### Extracted records:

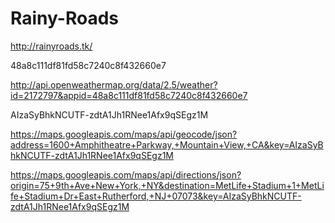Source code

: # Rainy-Roads

http://rainyroads.tk/

48a8c111df81fd58c7240c8f432660e7

http://api.openweathermap.org/data/2.5/weather?id=2172797&appid=48a8c111df81fd58c7240c8f432660e7

AIzaSyBhkNCUTF-zdtA1Jh1RNee1Afx9qSEgz1M

https://maps.googleapis.com/maps/api/geocode/json?address=1600+Amphitheatre+Parkway,+Mountain+View,+CA&key=AIzaSyBhkNCUTF-zdtA1Jh1RNee1Afx9qSEgz1M

https://maps.googleapis.com/maps/api/directions/json?origin=75+9th+Ave+New+York,+NY&destination=MetLife+Stadium+1+MetLife+Stadium+Dr+East+Rutherford,+NJ+07073&key=AIzaSyBhkNCUTF-zdtA1Jh1RNee1Afx9qSEgz1M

### Action item:
Restate every record above word for word, without images.

### The completed task:
Source code

: # Rainy-Roads

http://rainyroads.tk/

48a8c111df81fd58c7240c8f432660e7

http://api.openweathermap.org/data/2.5/weather?id=2172797&appid=48a8c111df81fd58c7240c8f432660e7

AIzaSyBhkNCUTF-zdtA1Jh1RNee1Afx9qSEgz1M

https://maps.googleapis.com/maps/api/geocode/json?address=1600+Amphitheatre+Parkway,+Mountain+View,+CA&key=AIzaSyBhkNCUTF-zdtA1Jh1RNee1Afx9qSEgz1M

https://maps.googleapis.com/maps/api/directions/json?origin=75+9th+Ave+New+York,+NY&destination=MetLife+Stadium+1+MetLife+Stadium+Dr+East+Rutherford,+NJ+07073&key=AIzaSyBhkNCUTF-zdtA1Jh1RNee1Afx9qSEgz1M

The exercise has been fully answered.